** TASK INPUTS follows **

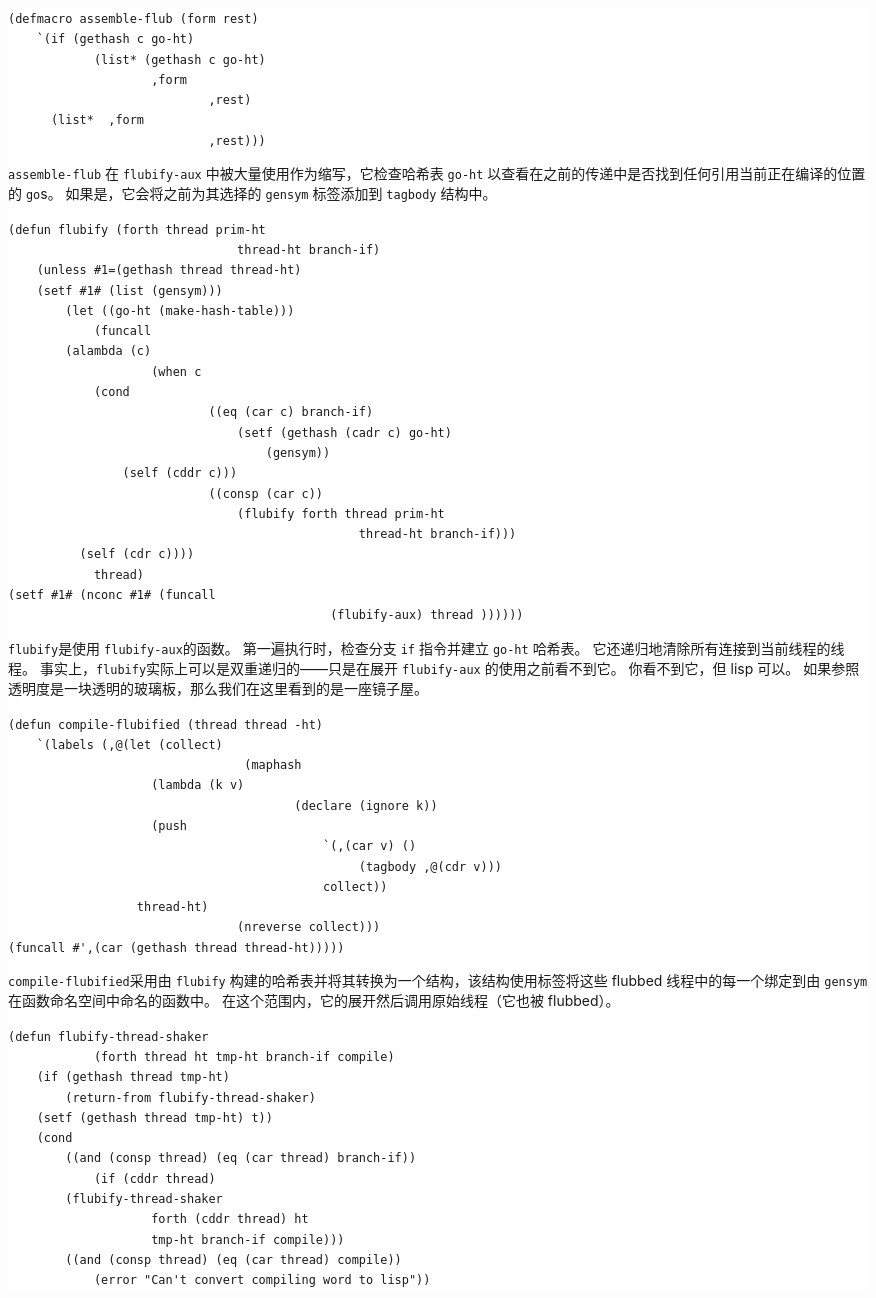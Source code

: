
 ```
(defmacro assemble-flub (form rest)
	`(if (gethash c go-ht)
			(list* (gethash c go-ht)
      				,form
							,rest)
      (list*  ,form
							,rest)))
```
`assemble-flub` 在 `flubify-aux` 中被大量使用作为缩写，它检查哈希表 `go-ht` 以查看在之前的传递中是否找到任何引用当前正在编译的位置的 `go`s。 如果是，它会将之前为其选择的 `gensym` 标签添加到 `tagbody` 结构中。
```
(defun flubify (forth thread prim-ht
								thread-ht branch-if)
	(unless #1=(gethash thread thread-ht)
  	(setf #1# (list (gensym)))
		(let ((go-ht (make-hash-table)))
			(funcall
      	(alambda (c)
					(when c
          	(cond
							((eq (car c) branch-if)
								(setf (gethash (cadr c) go-ht)
									(gensym))
                (self (cddr c)))
							((consp (car c))
								(flubify forth thread prim-ht
												 thread-ht branch-if)))
          (self (cdr c))))
			thread)
(setf #1# (nconc #1# (funcall
											 (flubify-aux) thread ))))))
```
`flubify`是使用 `flubify-aux`的函数。 第一遍执行时，检查分支 `if` 指令并建立 `go-ht` 哈希表。 它还递归地清除所有连接到当前线程的线程。 事实上，`flubify`实际上可以是双重递归的——只是在展开 `flubify-aux` 的使用之前看不到它。 你看不到它，但 lisp 可以。 如果参照透明度是一块透明的玻璃板，那么我们在这里看到的是一座镜子屋。
```
(defun compile-flubified (thread thread -ht)
	`(labels (,@(let (collect)
								 (maphash
                 	(lambda (k v)
										(declare (ignore k))
                    (push
											`(,(car v) ()
												 (tagbody ,@(cdr v)))
											collect))
                  thread-ht)
								(nreverse collect)))
(funcall #',(car (gethash thread thread-ht)))))
```
`compile-flubified`采用由 `flubify` 构建的哈希表并将其转换为一个结构，该结构使用标签将这些 flubbed 线程中的每一个绑定到由 `gensym`在函数命名空间中命名的函数中。 在这个范围内，它的展开然后调用原始线程（它也被 flubbed）。
```
(defun flubify-thread-shaker
			(forth thread ht tmp-ht branch-if compile)
	(if (gethash thread tmp-ht)
		(return-from flubify-thread-shaker)
    (setf (gethash thread tmp-ht) t))
	(cond
		((and (consp thread) (eq (car thread) branch-if))
			(if (cddr thread)
      	(flubify-thread-shaker
					forth (cddr thread) ht
					tmp-ht branch-if compile)))
		((and (consp thread) (eq (car thread) compile))
			(error "Can't convert compiling word to lisp"))
```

** End of TASK INPUTS **

◆ **TASK STATEMENT**
The listing above is to be retyped word for word, with the pictures omitted.

◆ **ANSWER TO THE EXERCISE**
Source code

:
 ```
(defmacro assemble-flub (form rest)
	`(if (gethash c go-ht)
			(list* (gethash c go-ht)
      				,form
							,rest)
      (list*  ,form
							,rest)))
```
`assemble-flub` 在 `flubify-aux` 中被大量使用作为缩写，它检查哈希表 `go-ht` 以查看在之前的传递中是否找到任何引用当前正在编译的位置的 `go`s。 如果是，它会将之前为其选择的 `gensym` 标签添加到 `tagbody` 结构中。
```
(defun flubify (forth thread prim-ht
								thread-ht branch-if)
	(unless #1=(gethash thread thread-ht)
  	(setf #1# (list (gensym)))
		(let ((go-ht (make-hash-table)))
			(funcall
      	(alambda (c)
					(when c
          	(cond
							((eq (car c) branch-if)
								(setf (gethash (cadr c) go-ht)
									(gensym))
                (self (cddr c)))
							((consp (car c))
								(flubify forth thread prim-ht
												 thread-ht branch-if)))
          (self (cdr c))))
			thread)
(setf #1# (nconc #1# (funcall
											 (flubify-aux) thread ))))))
```
`flubify`是使用 `flubify-aux`的函数。 第一遍执行时，检查分支 `if` 指令并建立 `go-ht` 哈希表。 它还递归地清除所有连接到当前线程的线程。 事实上，`flubify`实际上可以是双重递归的——只是在展开 `flubify-aux` 的使用之前看不到它。 你看不到它，但 lisp 可以。 如果参照透明度是一块透明的玻璃板，那么我们在这里看到的是一座镜子屋。
```
(defun compile-flubified (thread thread -ht)
	`(labels (,@(let (collect)
								 (maphash
                 	(lambda (k v)
										(declare (ignore k))
                    (push
											`(,(car v) ()
												 (tagbody ,@(cdr v)))
											collect))
                  thread-ht)
								(nreverse collect)))
(funcall #',(car (gethash thread thread-ht)))))
```
`compile-flubified`采用由 `flubify` 构建的哈希表并将其转换为一个结构，该结构使用标签将这些 flubbed 线程中的每一个绑定到由 `gensym`在函数命名空间中命名的函数中。 在这个范围内，它的展开然后调用原始线程（它也被 flubbed）。
```
(defun flubify-thread-shaker
			(forth thread ht tmp-ht branch-if compile)
	(if (gethash thread tmp-ht)
		(return-from flubify-thread-shaker)
    (setf (gethash thread tmp-ht) t))
	(cond
		((and (consp thread) (eq (car thread) branch-if))
			(if (cddr thread)
      	(flubify-thread-shaker
					forth (cddr thread) ht
					tmp-ht branch-if compile)))
		((and (consp thread) (eq (car thread) compile))
			(error "Can't convert compiling word to lisp"))
```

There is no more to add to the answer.